Il reato di estorisione
L’estorsione, configurata dall’ordinamento giuridico italiano all’art. 629 del Codice Penale, incarna una delle figure delittuose contro il patrimonio, perpetrata mediante l’impiego di violenza o minaccia, al fine di costringere taluno a compiere, tollerare od omettere atti, con conseguente procurazione di un ingiusto profitto per sé o per altri, a danno della vittima.
L’elemento oggettivo del reato si identifica nella condotta coercitiva, che deve essere idonea e concretamente lesiva, in grado di indurre la parte lesa ad un comportamento contro la propria volontà. La minaccia o la violenza devono rivestire gravità tale da annullare il libero arbitrio del soggetto passivo, determinando un vizio del consenso che si traduce in un atto di disposizione patrimoniale o economica.
Sul piano dell’elemento soggettivo, il reato di estorsione richiede il dolo specifico, consistente nella consapevolezza e volontà di coartare la vittima mediante intimidazione o violenza, con l’intento di ottenere un profitto ingiusto. È essenziale che l’agente abbia la precisa finalità di arrecare un danno patrimoniale alla vittima, tramite l’alterazione della libertà decisionale e d’azione di quest’ultima.
Il delitto si considera consumato nel momento in cui l’agente ottiene il “profitto ingiusto”, indipendentemente dall’eventuale utilizzo o godimento dello stesso.
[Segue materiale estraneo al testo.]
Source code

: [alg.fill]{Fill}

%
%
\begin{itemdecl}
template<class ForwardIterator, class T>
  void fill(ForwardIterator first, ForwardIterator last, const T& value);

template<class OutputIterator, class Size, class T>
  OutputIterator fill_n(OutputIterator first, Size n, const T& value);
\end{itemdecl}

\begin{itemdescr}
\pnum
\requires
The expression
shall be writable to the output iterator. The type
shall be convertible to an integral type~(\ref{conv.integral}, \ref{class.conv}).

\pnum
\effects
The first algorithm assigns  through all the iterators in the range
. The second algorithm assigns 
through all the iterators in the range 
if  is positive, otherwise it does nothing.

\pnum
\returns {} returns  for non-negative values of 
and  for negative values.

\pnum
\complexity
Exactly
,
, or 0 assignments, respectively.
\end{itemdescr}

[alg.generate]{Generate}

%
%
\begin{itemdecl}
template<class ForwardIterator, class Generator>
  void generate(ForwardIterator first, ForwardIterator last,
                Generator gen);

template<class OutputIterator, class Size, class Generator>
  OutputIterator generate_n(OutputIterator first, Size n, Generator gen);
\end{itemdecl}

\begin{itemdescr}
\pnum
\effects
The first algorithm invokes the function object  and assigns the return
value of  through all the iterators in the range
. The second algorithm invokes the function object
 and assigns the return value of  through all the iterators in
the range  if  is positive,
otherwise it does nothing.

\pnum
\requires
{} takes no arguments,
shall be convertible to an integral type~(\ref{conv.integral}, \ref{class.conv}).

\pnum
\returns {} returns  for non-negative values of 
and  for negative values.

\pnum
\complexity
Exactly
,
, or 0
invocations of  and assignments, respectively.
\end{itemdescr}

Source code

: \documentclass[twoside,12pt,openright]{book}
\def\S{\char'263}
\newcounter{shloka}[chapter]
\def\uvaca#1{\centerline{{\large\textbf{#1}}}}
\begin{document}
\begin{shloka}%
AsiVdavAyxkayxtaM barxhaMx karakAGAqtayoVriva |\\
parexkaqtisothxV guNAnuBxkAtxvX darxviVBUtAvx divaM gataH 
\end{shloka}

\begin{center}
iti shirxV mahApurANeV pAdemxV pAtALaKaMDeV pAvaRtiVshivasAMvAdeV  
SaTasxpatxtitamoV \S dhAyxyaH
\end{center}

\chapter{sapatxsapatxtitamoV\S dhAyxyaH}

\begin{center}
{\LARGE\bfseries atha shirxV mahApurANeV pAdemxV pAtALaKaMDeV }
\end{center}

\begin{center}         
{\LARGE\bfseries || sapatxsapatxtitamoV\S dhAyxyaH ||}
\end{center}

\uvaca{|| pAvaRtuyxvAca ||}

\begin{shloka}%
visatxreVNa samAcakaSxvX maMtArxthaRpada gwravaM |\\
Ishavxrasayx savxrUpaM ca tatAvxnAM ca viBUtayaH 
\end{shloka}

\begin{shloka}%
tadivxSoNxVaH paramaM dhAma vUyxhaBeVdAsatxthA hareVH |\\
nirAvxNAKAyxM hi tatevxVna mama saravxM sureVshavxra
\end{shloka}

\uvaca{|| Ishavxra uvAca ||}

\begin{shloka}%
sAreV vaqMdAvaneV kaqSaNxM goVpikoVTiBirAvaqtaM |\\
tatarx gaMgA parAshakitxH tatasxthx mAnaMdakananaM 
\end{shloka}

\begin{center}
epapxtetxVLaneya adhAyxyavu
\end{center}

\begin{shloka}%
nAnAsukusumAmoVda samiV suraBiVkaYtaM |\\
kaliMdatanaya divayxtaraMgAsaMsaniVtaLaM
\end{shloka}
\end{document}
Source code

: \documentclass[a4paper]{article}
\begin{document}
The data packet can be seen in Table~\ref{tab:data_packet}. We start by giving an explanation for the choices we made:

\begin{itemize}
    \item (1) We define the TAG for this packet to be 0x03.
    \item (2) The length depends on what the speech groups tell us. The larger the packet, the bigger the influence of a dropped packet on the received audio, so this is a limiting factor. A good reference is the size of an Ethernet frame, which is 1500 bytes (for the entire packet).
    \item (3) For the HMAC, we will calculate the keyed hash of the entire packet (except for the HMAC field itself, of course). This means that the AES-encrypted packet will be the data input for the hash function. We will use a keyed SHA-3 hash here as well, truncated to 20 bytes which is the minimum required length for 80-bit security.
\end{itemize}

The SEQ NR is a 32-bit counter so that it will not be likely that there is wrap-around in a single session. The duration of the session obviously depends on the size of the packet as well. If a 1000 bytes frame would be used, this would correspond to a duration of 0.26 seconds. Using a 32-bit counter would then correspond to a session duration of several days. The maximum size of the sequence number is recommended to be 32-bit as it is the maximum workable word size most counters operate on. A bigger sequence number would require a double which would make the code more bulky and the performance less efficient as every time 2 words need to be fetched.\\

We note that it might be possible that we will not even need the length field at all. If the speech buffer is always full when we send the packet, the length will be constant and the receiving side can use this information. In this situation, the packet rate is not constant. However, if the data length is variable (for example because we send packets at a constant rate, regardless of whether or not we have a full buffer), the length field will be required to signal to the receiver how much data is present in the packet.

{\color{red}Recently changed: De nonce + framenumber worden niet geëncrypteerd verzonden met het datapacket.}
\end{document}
La sentenza della Cassazione
Integra il delitto di estorsione la condotta del datore di lavoro che, approfittando della situazione del mercato del lavoro a lui favorevole per la prevalenza dell’offerta sulla domanda, costringe i lavoratori, con la minaccia di licenziamento, a ricoprire la carica di amministratore di una società da cui derivano rilevanti responsabilità e obblighi.
Pertanto la Cassazione, nella sentenza n. 7456 depositata ieri, ha confermato la condanna per il reato di cui all’art. 629 c.p. nei confronti del titolare di una società che aveva costretto un proprio dipendente a mantenere la carica di amministratore di una srl di cui il primo era socio e amministratore di fatto.
Nel caso di specie, il lavoratore era posto di fronte all’alternativa di accettare le condizioni imposte, (implicanti l’accettazione della carica di amministratore, pur rimanendo, in realtà, inalterata la sua posizione di lavoratore subordinato), dal datore di lavoro o di perdere il lavoro, risultando indifferente che tale evenienza si possa realizzare per una decisione “volontaria” del lavoratore o da un’iniziativa del datore di lavoro.
Inoltre, l’accordo era esclusivamente funzionale agli interessi dell’amministratore di fatto, che avrebbe fatto ricadere sulla persona offesa, le eventuali future responsabilità derivanti dalla gestione contabile, amministrativa e finanziaria della società (che è poi fallita).